Cependant, la récente attaque israélienne contre Rafah a poussé plus loin les limites des comparaisons, éloignant de son point de vue des couches plus larges des médias et de l’opinion publique. Aucun autre conflit, à l’exception des cas de génocide confirmés comme celui du Rwanda, n’a montré autant d’insouciance et de mépris du droit international de la part des puissants, et autant d’indifférence de la part des grandes puissances clés pour le contenir. Les États-Unis, la Grande-Bretagne, l’Allemagne ou l’UE dans son ensemble n’ont donné aucun signe d’action commune ou séparée pour imposer la paix en Israël. Mais les dirigeants israéliens et du Hamas ont désormais été mis dans l’embarras par la CPI. De nombreuses sources médiatiques amies vont jusqu’à demander si Israël a une politique visant à affamer les habitants de Gaza, puisque les couloirs de Rafah et de Philadelphie avec l’Egypte sont fermés (la demande d’arrestation de la CPI est une alarme incendie pour Israël. En tiendra-t-il compte ? | Jo -Ann Mort | Le Gardien). Israël prétend que les couloirs/passages sont utilisés pour fournir au Hamas des armes et des fonds, mais c’est un point discutable. Ce qui compte d’un point de vue humanitaire et juridique, c’est que l’aide ne puisse pas parvenir aux civils, en particulier aux femmes et aux enfants, pris entre deux feux entre les parties au conflit. De plus, le conflit est profondément asymétrique. Les Forces de défense israéliennes (FDI) disposent de l’une des forces armées les mieux entraînées et les mieux équipées (technologiquement) au monde. L’armement du Hamas est élémentaire. Un nouveau processus de paix initié par l’Égypte, le Qatar et les États-Unis est dans l’impasse. Pour le moment, les Européens semblent occupés par les élections européennes du 9 juin, tandis qu’en Grande-Bretagne, le débat public semble s’être déplacé vers les prochaines élections générales du 4 juillet. Mais le paysage américain est différent. Paradoxalement, la société civile américaine est beaucoup plus énergique dans sa condamnation de la guerre menée par Israël à Gaza qu’en Europe ou au Royaume-Uni. Ainsi, le président Biden pourrait avoir une chance d’être réélu s’il rectifie sa position sur le conflit (Avis | À Gaza, Biden a la chance de faire la bonne chose – The New York Times (nytimes.com)).

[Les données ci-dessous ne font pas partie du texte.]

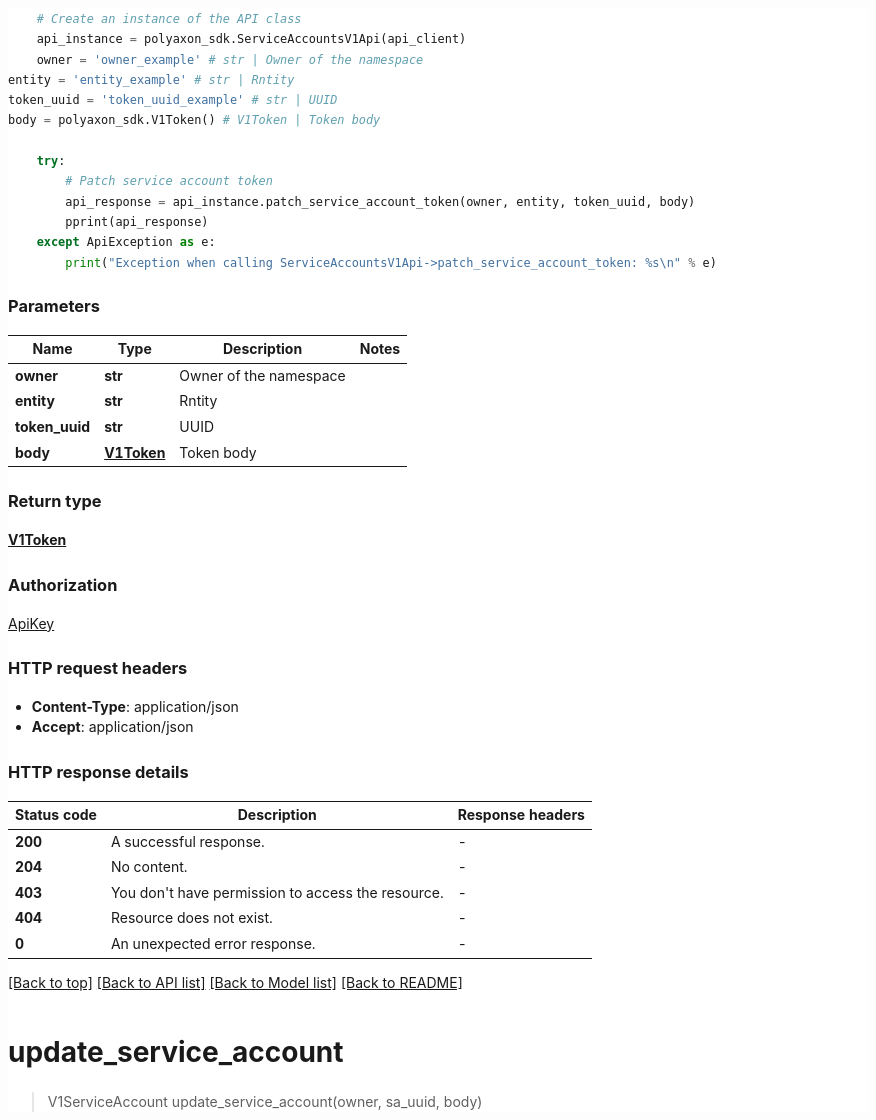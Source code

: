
 ```python
    # Create an instance of the API class
    api_instance = polyaxon_sdk.ServiceAccountsV1Api(api_client)
    owner = 'owner_example' # str | Owner of the namespace
entity = 'entity_example' # str | Rntity
token_uuid = 'token_uuid_example' # str | UUID
body = polyaxon_sdk.V1Token() # V1Token | Token body

    try:
        # Patch service account token
        api_response = api_instance.patch_service_account_token(owner, entity, token_uuid, body)
        pprint(api_response)
    except ApiException as e:
        print("Exception when calling ServiceAccountsV1Api->patch_service_account_token: %s\n" % e)
```

### Parameters

Name | Type | Description  | Notes
------------- | ------------- | ------------- | -------------
 **owner** | **str**| Owner of the namespace | 
 **entity** | **str**| Rntity | 
 **token_uuid** | **str**| UUID | 
 **body** | [**V1Token**](V1Token.md)| Token body | 

### Return type

[**V1Token**](V1Token.md)

### Authorization

[ApiKey](../README.md#ApiKey)

### HTTP request headers

 - **Content-Type**: application/json
 - **Accept**: application/json

### HTTP response details
| Status code | Description | Response headers |
|-------------|-------------|------------------|
**200** | A successful response. |  -  |
**204** | No content. |  -  |
**403** | You don&#39;t have permission to access the resource. |  -  |
**404** | Resource does not exist. |  -  |
**0** | An unexpected error response. |  -  |

[[Back to top]](#) [[Back to API list]](../README.md#documentation-for-api-endpoints) [[Back to Model list]](../README.md#documentation-for-models) [[Back to README]](../README.md)

# **update_service_account**
> V1ServiceAccount update_service_account(owner, sa_uuid, body)
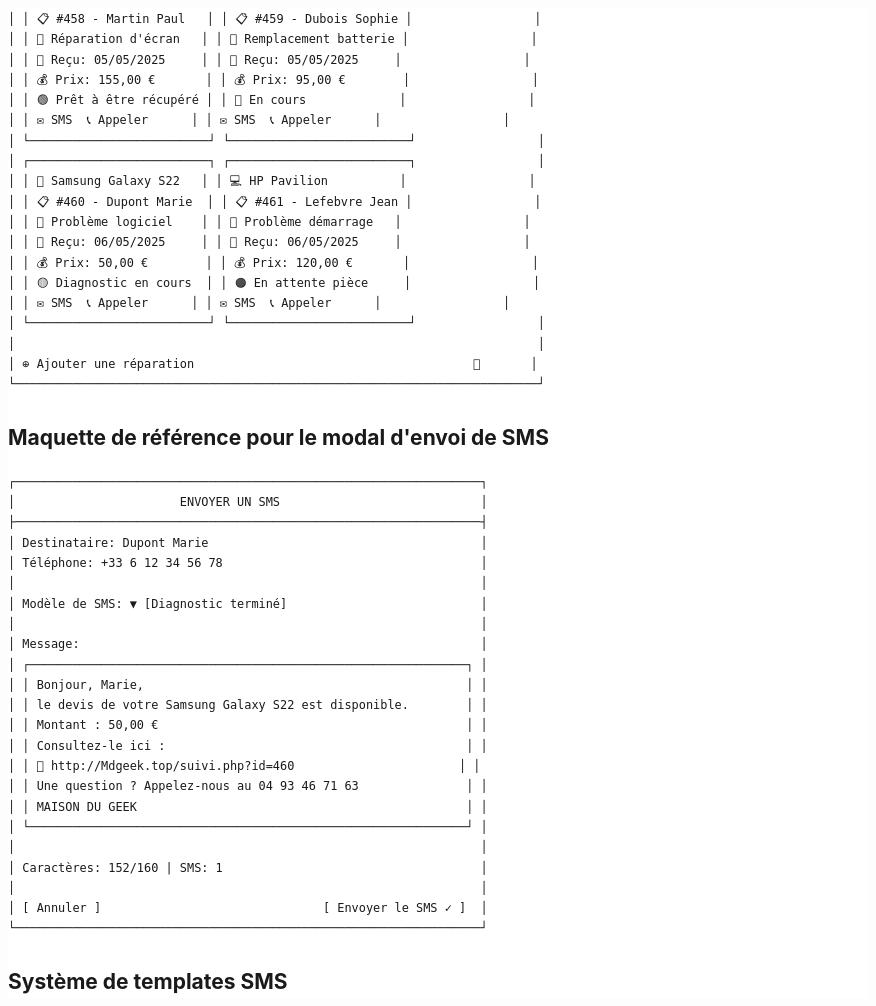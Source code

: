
 ```
│ │ 📋 #458 - Martin Paul   │ │ 📋 #459 - Dubois Sophie │                 │
│ │ 🔧 Réparation d'écran   │ │ 🔧 Remplacement batterie │                 │
│ │ 📅 Reçu: 05/05/2025     │ │ 📅 Reçu: 05/05/2025     │                 │
│ │ 💰 Prix: 155,00 €       │ │ 💰 Prix: 95,00 €        │                 │
│ │ 🟢 Prêt à être récupéré │ │ 🔵 En cours             │                 │
│ │ ✉️ SMS  📞 Appeler      │ │ ✉️ SMS  📞 Appeler      │                 │
│ └─────────────────────────┘ └─────────────────────────┘                 │
│ ┌─────────────────────────┐ ┌─────────────────────────┐                 │
│ │ 📱 Samsung Galaxy S22   │ │ 💻 HP Pavilion          │                 │
│ │ 📋 #460 - Dupont Marie  │ │ 📋 #461 - Lefebvre Jean │                 │
│ │ 🔧 Problème logiciel    │ │ 🔧 Problème démarrage   │                 │
│ │ 📅 Reçu: 06/05/2025     │ │ 📅 Reçu: 06/05/2025     │                 │
│ │ 💰 Prix: 50,00 €        │ │ 💰 Prix: 120,00 €       │                 │
│ │ 🟡 Diagnostic en cours  │ │ 🟠 En attente pièce     │                 │
│ │ ✉️ SMS  📞 Appeler      │ │ ✉️ SMS  📞 Appeler      │                 │
│ └─────────────────────────┘ └─────────────────────────┘                 │
│                                                                         │
│ ⊕ Ajouter une réparation                                       🔄       │
└─────────────────────────────────────────────────────────────────────────┘
```

## Maquette de référence pour le modal d'envoi de SMS

```
┌─────────────────────────────────────────────────────────────────┐
│                       ENVOYER UN SMS                            │
├─────────────────────────────────────────────────────────────────┤
│ Destinataire: Dupont Marie                                      │
│ Téléphone: +33 6 12 34 56 78                                    │
│                                                                 │
│ Modèle de SMS: ▼ [Diagnostic terminé]                           │
│                                                                 │
│ Message:                                                        │
│ ┌─────────────────────────────────────────────────────────────┐ │
│ │ Bonjour, Marie,                                             │ │
│ │ le devis de votre Samsung Galaxy S22 est disponible.        │ │
│ │ Montant : 50,00 €                                           │ │
│ │ Consultez-le ici :                                          │ │
│ │ 📄 http://Mdgeek.top/suivi.php?id=460                       │ │
│ │ Une question ? Appelez-nous au 04 93 46 71 63               │ │
│ │ MAISON DU GEEK                                              │ │
│ └─────────────────────────────────────────────────────────────┘ │
│                                                                 │
│ Caractères: 152/160 | SMS: 1                                    │
│                                                                 │
│ [ Annuler ]                               [ Envoyer le SMS ✓ ]  │
└─────────────────────────────────────────────────────────────────┘
```

## Système de templates SMS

Le droit international est de plus en plus considéré comme une variable dépendante et subordonnée de la politique de puissance. Il est utilisé à sa convenance pour justifier une action sur quelqu’un et une inaction sur quelqu’un d’autre. Ainsi, alors que la loi semble être un idéal proche de la perfection, dans la réalité, il existe deux poids, deux mesures. Cela étant, la situation à Gaza a pris une tournure dramatique et dépasse de nombreuses situations similaires dans le passé. L’un des plus grands philosophes juifs allemands du XXe siècle l’a exprimé ainsi : « seul le droit étudié et non plus pratiqué est la porte d’entrée vers la justice » (Walter Benjamin).